2978506 · April 9, 2025
AI-Generated Content: All content on this page was generated by AI to highlight key points from the meeting. For complete details and context, we recommend watching the full video. so we can fix them.

Summary

At public hearings, county staff presented the proposed FY2025-26 budget and advertised tax changes; speakers split between urging investment in staff and services and warning that increases will hurt residents and small businesses. No final votes were taken; the board said it will decide after the required waiting period.

Franklin County held three statutorily required public hearings Thursday on the proposed fiscal year 2025–26 budget, advertised property tax rates and a proposed increase in the county meals tax, drawing roughly two dozen public speakers who sharply disagreed on whether to raise revenues.

The hearings featured a staff summary of the advertised budget and tax options and more than an hour of public comment. Brian Carter, deputy county administrator and chief financial officer, said the version advertised this spring would raise the real-estate tax rate by up to two cents from the current rate and increase the county meals tax from 4 percent to 6 percent; he also said a change in the county's health insurance plan will reduce costs by roughly $1 million.

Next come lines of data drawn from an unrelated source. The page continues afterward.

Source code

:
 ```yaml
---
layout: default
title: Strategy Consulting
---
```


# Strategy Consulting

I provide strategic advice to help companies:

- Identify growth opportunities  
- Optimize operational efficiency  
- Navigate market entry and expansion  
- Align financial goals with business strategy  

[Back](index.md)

Carter said the baseline figure in the original proposed budget was about $185.2 million and that each penny on the real-estate tax produces about $1 million of revenue.

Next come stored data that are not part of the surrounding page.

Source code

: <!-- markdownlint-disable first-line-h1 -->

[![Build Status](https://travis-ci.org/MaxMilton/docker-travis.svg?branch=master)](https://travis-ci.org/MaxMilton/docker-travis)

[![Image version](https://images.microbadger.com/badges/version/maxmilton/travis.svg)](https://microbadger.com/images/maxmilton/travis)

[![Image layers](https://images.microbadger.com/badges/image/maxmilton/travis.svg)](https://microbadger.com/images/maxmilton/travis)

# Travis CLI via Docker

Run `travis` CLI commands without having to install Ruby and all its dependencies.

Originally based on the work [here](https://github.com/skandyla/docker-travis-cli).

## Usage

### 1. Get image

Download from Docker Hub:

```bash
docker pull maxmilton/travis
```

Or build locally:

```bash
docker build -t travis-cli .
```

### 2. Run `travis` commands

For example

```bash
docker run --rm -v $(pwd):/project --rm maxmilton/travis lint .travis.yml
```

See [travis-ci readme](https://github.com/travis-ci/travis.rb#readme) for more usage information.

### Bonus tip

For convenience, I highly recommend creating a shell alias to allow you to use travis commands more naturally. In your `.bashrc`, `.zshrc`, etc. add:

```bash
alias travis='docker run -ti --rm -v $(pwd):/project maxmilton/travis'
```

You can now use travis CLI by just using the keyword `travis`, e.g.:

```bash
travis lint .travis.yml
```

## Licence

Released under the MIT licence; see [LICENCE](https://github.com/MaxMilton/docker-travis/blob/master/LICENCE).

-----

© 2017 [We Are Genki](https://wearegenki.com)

The debate cut along familiar lines: teachers, school staff and some residents urged modest tax increases to retain employees and maintain services, while small-business owners and other residents argued the increases would disproportionately harm low-income households and local restaurants.

Why it matters: the board is required by code to hold the hearings and wait seven days before adopting tax rates or the budget; no final action was taken at the meeting. The hearing is the central public opportunity to comment before the board votes at its next meeting.